I’m making some workbenches for the woodwork course I’ll be running. Each one has a 1200mm square top. I could simply use a set-square to draw it out, but I find it difficult to keep my marking-out accurate over a large area. Here’s how I mark a perfect square that doesn’t rely on having a set-square. It uses basic geometry that has been used for thousands of years.
Firstly, mark where you want the centre of square to be and draw a circle whose diameter is the same as the length of the square’s sides. This sheet of MDF is roughly cut slightly larger that I need it to be.
Next, draw a line that passes through the centre of the circle.
Then you draw an arc using the same radius as the original circle, with the point located where the centre line crosses the circle edge. Do the same at the other end of the line.

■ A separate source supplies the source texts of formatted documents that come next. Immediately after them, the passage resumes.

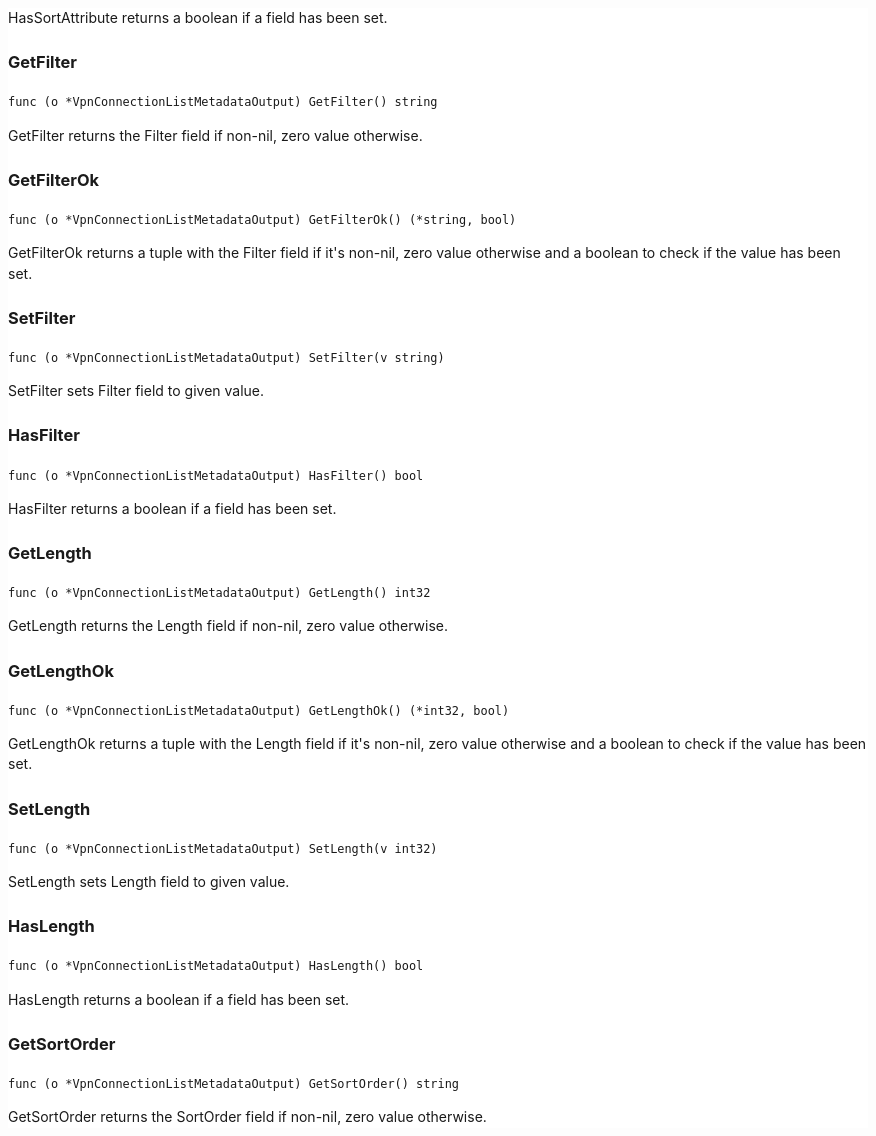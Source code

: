 HasSortAttribute returns a boolean if a field has been set.

### GetFilter

`func (o *VpnConnectionListMetadataOutput) GetFilter() string`

GetFilter returns the Filter field if non-nil, zero value otherwise.

### GetFilterOk

`func (o *VpnConnectionListMetadataOutput) GetFilterOk() (*string, bool)`

GetFilterOk returns a tuple with the Filter field if it's non-nil, zero value otherwise
and a boolean to check if the value has been set.

### SetFilter

`func (o *VpnConnectionListMetadataOutput) SetFilter(v string)`

SetFilter sets Filter field to given value.

### HasFilter

`func (o *VpnConnectionListMetadataOutput) HasFilter() bool`

HasFilter returns a boolean if a field has been set.

### GetLength

`func (o *VpnConnectionListMetadataOutput) GetLength() int32`

GetLength returns the Length field if non-nil, zero value otherwise.

### GetLengthOk

`func (o *VpnConnectionListMetadataOutput) GetLengthOk() (*int32, bool)`

GetLengthOk returns a tuple with the Length field if it's non-nil, zero value otherwise
and a boolean to check if the value has been set.

### SetLength

`func (o *VpnConnectionListMetadataOutput) SetLength(v int32)`

SetLength sets Length field to given value.

### HasLength

`func (o *VpnConnectionListMetadataOutput) HasLength() bool`

HasLength returns a boolean if a field has been set.

### GetSortOrder

`func (o *VpnConnectionListMetadataOutput) GetSortOrder() string`

GetSortOrder returns the SortOrder field if non-nil, zero value otherwise.
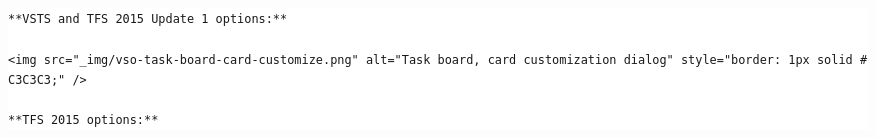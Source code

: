	**VSTS and TFS 2015 Update 1 options:**   
	
	<img src="_img/vso-task-board-card-customize.png" alt="Task board, card customization dialog" style="border: 1px solid #C3C3C3;" />  

	**TFS 2015 options:**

The next step is to draw another line through the centre of the first circle at 90 degrees to the first line. To do this place the point of your compasses (or trammel in this case) where the arc crosses the circle. Using a smaller radius than the original circle draw a small arc roughly where you think the centre line should pass through it. Then draw a similar arc with the centre point where the circle and the other large arc meet. This is the one you can see just above it in the photo.
I like to do the same on the other side, but you can then draw a line that passes through these small arcs and the centre of the circle.
Next draw 2 arcs, radius the same as the original circle, with the centre points placed where the new centre line crosses the circle.
Finally, draw lines to connect the four points where the four large arcs cross.
I can now cut along these lines with my Festool TS55 circular saw along a guide rail. You could, of course, cut out a square on a table saw with the fence set square and to the length you need. However in this case the MDF is too large to fit on my table saw.